Tunca Öğreten ise diken.com.tr’de Powertrans haberlerini yaptığı için DHKP-C ve eskiden Taraf’ta çalıştığı için FETÖ adına suç işlemekle suçlanıyor.

Bakan Albayrak, bu davaya müdahil oldu...

'O KADAR AHMAĞIM Kİ BİR TEK EŞİME PROPAGANDA YAPIYORUM'

Peki kimdir Tunca? 36 yaşında, meraklı, cin gibi bir gazeteci. Gazeteciliğe İngiliz The Sunday Times ile başladı, 2 yıl boyunca Ortadoğu haberleri çalıştı. 2014’te, Kobanê savaşı sırasında bölgeden Taraf gazetesi için haber yazdı. Fransız gazetecilerle birlikte belgeseller yaptı. Sonra, benim de çalıştığım dönemde Diken.com.tr'ye geçti, editörlüğün yanı sıra haftalık siyasi röportajlar ve haberleri yayımladı.

Gazeteci kimliğinin yanı sıra, blogunda renkli dünyasına dair ipuçları da var: Mesela çok iddialı bir satranç oyuncusu, sağlam plak koleksiyoncusu, şiire meraklı, çok iyi bir aşçı; makarnaları meşhur! (Çıktığında yiyeceğiz o makarnaları Tunca Efendi!)

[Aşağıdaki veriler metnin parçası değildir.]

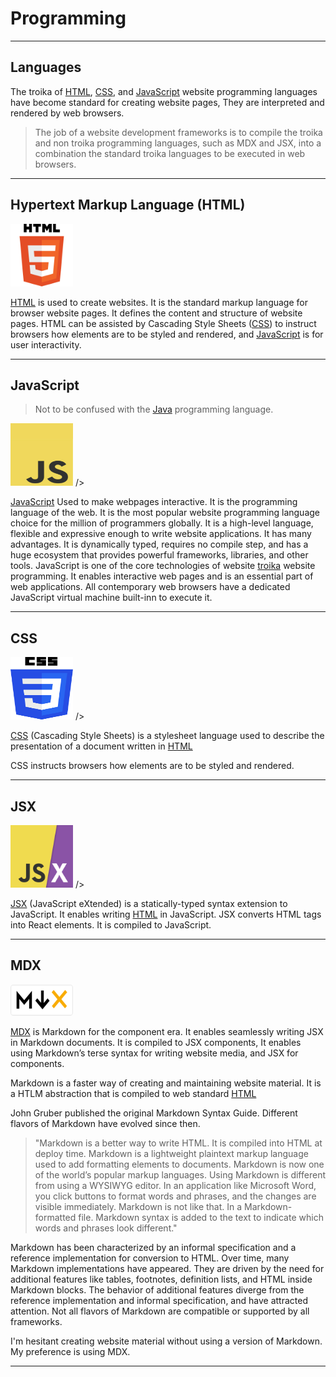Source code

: # Programming

---

## Languages

The troika of [HTML](https://developer.mozilla.org/en-US/docs/Web/HTML), [CSS](https://developer.mozilla.org/en-US/docs/Web/CSS), and [JavaScript](https://developer.mozilla.org/en-US/docs/Web/JavaScript) website programming languages have become standard for creating website pages, They are interpreted and rendered by web browsers.

>The job of a website development frameworks is to compile the troika and non troika programming languages, such as MDX and JSX,  into a combination the standard troika languages to be executed in web browsers.

---

## Hypertext Markup Language (HTML)

<img src="HTML5logo.png" height=100 width=100 />

[HTML](https://developer.mozilla.org/en-US/docs/Web/HTML) is used to create websites. It is the standard markup language for browser website pages. It defines the content and structure of website pages. HTML  can be assisted by  Cascading Style Sheets ([CSS](https://developer.mozilla.org/en-US/docs/Web/CSS)) to instruct browsers how elements are to be styled and rendered, and [JavaScript](https://developer.mozilla.org/en-US/docs/Web/JavaScript) is for user interactivity.

---


## JavaScript

>Not to be confused with the [Java](https://www.java.com/en/download/help/whatis_java.html) programming language.

<img src="JavaScript.png" height=100 width=100 /> />

[JavaScript](https://developer.mozilla.org/en-US/docs/Web/JavaScript) Used to make webpages interactive. It is the programming language of the web. It is the most popular website programming language choice for the million of programmers globally. It is a high-level language, flexible and expressive enough to write website applications. It has many advantages. It is dynamically typed, requires no compile step, and has a huge ecosystem that provides powerful frameworks, libraries, and other tools. JavaScript is one of the core technologies of website [troika](http://localhost:3000/docs/programming#languages) website programming. It enables interactive web pages and is an essential part of web applications. All contemporary web browsers have a dedicated JavaScript virtual machine built-inn to execute it.

---

## CSS

<img src="CSS3logo.png" height=100 width=100 /> />

[CSS](https://developer.mozilla.org/en-US/docs/Web/CSS) (Cascading Style Sheets) is a stylesheet language used to describe the presentation of a document written in [HTML](https://developer.mozilla.org/en-US/docs/Web/HTML)

CSS instructs browsers how elements are to be styled and rendered.

---

## JSX

<img src="jsxlogo.png" height=100 width=100 /> />


[JSX](https://reactjs.org/docs/introducing-jsx.html#Next.js-focus-wrapper) (JavaScript eXtended) is a statically-typed syntax extension to JavaScript. It enables writing [HTML](https://developer.mozilla.org/en-US/docs/Web/HTML) in JavaScript. JSX converts HTML tags into React elements. It is compiled to JavaScript.

---

## MDX

<img src="mdxLogo.png" height=50 width=100 />

[MDX](https://mdxjs.com/) is Markdown for the component era. It enables seamlessly writing JSX in Markdown documents. It is compiled to JSX components, It enables using Markdown’s terse syntax for writing website media, and JSX for components.


Markdown is a faster way of creating and maintaining website material. It is a HTLM abstraction that is compiled to web standard [HTML](https://developer.mozilla.org/en-US/docs/Web/HTML)

John Gruber published the original Markdown Syntax Guide. Different flavors of Markdown have evolved since then.

> "Markdown is a better way to write HTML. It is compiled into HTML at deploy time. Markdown is a lightweight plaintext markup language used to add formatting elements to documents. Markdown is now one of the world’s popular markup languages. Using Markdown is different from using a WYSIWYG editor. In an application like Microsoft Word, you click buttons to format words and phrases, and the changes are visible immediately. Markdown is not like that. In a Markdown-formatted file. Markdown syntax is added to the text to indicate which words and phrases look different."

Markdown has been characterized by an informal specification and a reference implementation for conversion to HTML. Over time, many Markdown implementations have appeared. They are driven by the need for additional features like tables, footnotes, definition lists, and HTML inside Markdown blocks. The behavior of additional features diverge from the reference implementation and informal specification, and have attracted attention. Not all flavors of Markdown are compatible or supported by all frameworks.

I'm hesitant creating website material without using a version of Markdown. My preference is using MDX.

---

Tunca’nın Evrensel’de yayınlanan mektubu, onun muzip kişiliğini ne güzel anlatıyor... Şu satırların gücüne bakın:

Evet, 6 Aralık’a günler kaldı... Yalnız bir türlü oturup yeni bir savunma metni hazırlayamadım. Ciddiyet eksikliği mi dersiniz, "Zaten karar bellidir" isteksizliği mi bilmiyorum. "Yahu ben kimseden talimat almadım. Talimat verdilerse de yerine getirmemişim. Ya da adamlar sübliminal vermiş, ben anlayamamışım" gibi şeyler söylemek geçiyor aklımdan. Bir de "üye olmadan örgüt adına suç işleme" var ki, günümüzün en moda suçlama kombini...O kanıya da, Minez’e attığım bir telefon mesajı üzerinden varıyorlar. Yani ben her iki örgüte de üye değilim ama, talimatla propaganda yapıyorum. O kadar ahmağım ki, onu da bir tek eşime yapıyorum:

"Sevgilim, bak ben üyesi değilim ama FETÖ ve DHKP-C harikadır. Eve geçerken bir şişe kırmızı şarap kap, sana maklube yapacağım..." Herhalde böyle bir şey yapmış olmalıyım...

1 Mart’ta Silivri’de evlendiği Minez Bayülgen, biz, gazeteci arkadaşları ve çok sevdiği köpeği Juliet, Tunca’yı hasretle bekliyoruz.

Dayan Tunca, dayan Mahir! 6 Aralık’ta, haksız olarak alıkonulan özgürlüğünüze kavuşacaksınız.